ECB’s de Guindos, Schnabel: Can Extend or Modify Collateral Steps

23 April 2020

By David Barwick – FRANKFURT (EconoStream) – The European Central Bank could keep its relaxed collateral rules in place longer than currently planned or modify these, according to the situation, ECB Vice President Luis de Guindos and Executive Board member Isabel Schnabel said Wednesday.

The ECB on Wednesday decided on a series of temporary measures to cushion the impact on collateral eligibility of possible rating downgrades in the aftermath of the pandemic. The decisions complement a first announcement on April 7 of a three-part emergency collateral package to make it easier for banks to finance their lending to the real economy.

In a blog post on the ECB’s website that they said “explains the economic rationale” behind the two sets of measures, de Guindos and Schnabel portrayed the decisions as a logical complement to other liquidity measures by making it easier for the Eurosystem’s counterparties to come up with collateral, thus supporting the financing of the real economy.

Noting the temporary nature of the measures, intended to remain in effect until September of next year, they added that “in assessing the evolving risks to the smooth transmission of our monetary policy to the real economy, the Governing Council will use the full flexibility embedded in our measures to extend or modify these decisions as necessary.”

In acting “promptly and decisively,” the ECB had as one objective averted an “acute” collateral shortage, de Guindos and Schnabel wrote.

A second objective of the collateral easing measures, they said, had been to make risk management more flexible, accomplished by modifying the so-called additional credit claims (ACC) frameworks and thus allowing national central banks the discretion to accept as collateral loans otherwise excluded.

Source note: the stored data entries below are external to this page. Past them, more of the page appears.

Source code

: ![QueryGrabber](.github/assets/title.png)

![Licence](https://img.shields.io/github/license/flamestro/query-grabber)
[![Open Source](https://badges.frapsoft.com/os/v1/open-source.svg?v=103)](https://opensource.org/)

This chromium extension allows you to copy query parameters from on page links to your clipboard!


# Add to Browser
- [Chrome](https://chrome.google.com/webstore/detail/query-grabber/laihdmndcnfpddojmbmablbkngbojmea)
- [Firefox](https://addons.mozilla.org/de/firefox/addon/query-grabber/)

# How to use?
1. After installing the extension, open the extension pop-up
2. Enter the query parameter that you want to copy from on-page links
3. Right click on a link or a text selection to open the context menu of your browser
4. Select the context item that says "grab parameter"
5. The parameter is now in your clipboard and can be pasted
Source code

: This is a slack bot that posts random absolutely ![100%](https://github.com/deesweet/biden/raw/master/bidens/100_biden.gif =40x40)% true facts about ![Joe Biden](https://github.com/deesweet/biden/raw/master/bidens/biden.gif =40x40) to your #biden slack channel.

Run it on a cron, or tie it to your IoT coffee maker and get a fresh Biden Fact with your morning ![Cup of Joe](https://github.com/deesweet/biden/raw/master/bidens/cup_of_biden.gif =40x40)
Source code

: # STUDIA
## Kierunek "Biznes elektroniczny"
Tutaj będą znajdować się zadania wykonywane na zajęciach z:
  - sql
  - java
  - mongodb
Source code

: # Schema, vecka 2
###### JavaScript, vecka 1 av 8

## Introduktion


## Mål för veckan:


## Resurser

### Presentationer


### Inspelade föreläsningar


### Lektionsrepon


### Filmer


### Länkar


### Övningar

“Third, and most importantly, the measures counter adverse pro-cyclical feedback effects that could emerge due to reduced collateral availability, while containing the build-up of additional risk on our balance sheet,” they said. Asset price drops in the wake of the pandemic “have already put pressure on the availability of collateral,” they said. Rating downgrades could exacerbate this, make it harder for banks to access central bank liquidity and lead to reduced lending, potentially triggering a feedback loop.

In its initial collateral easing measures on April 7, the ECB had granted a waiver of the minimum quality standards for Greek sovereign debt, so that the latter can be accepted as collateral by the Eurosystem. De Guindos and Schnabel asserted that this temporary waiver “helps shield the recent progress achieved by the Hellenic Republic and the Greek banking system from the economic fallout of the pandemic and prevents fragmentation in funding access across the euro area.”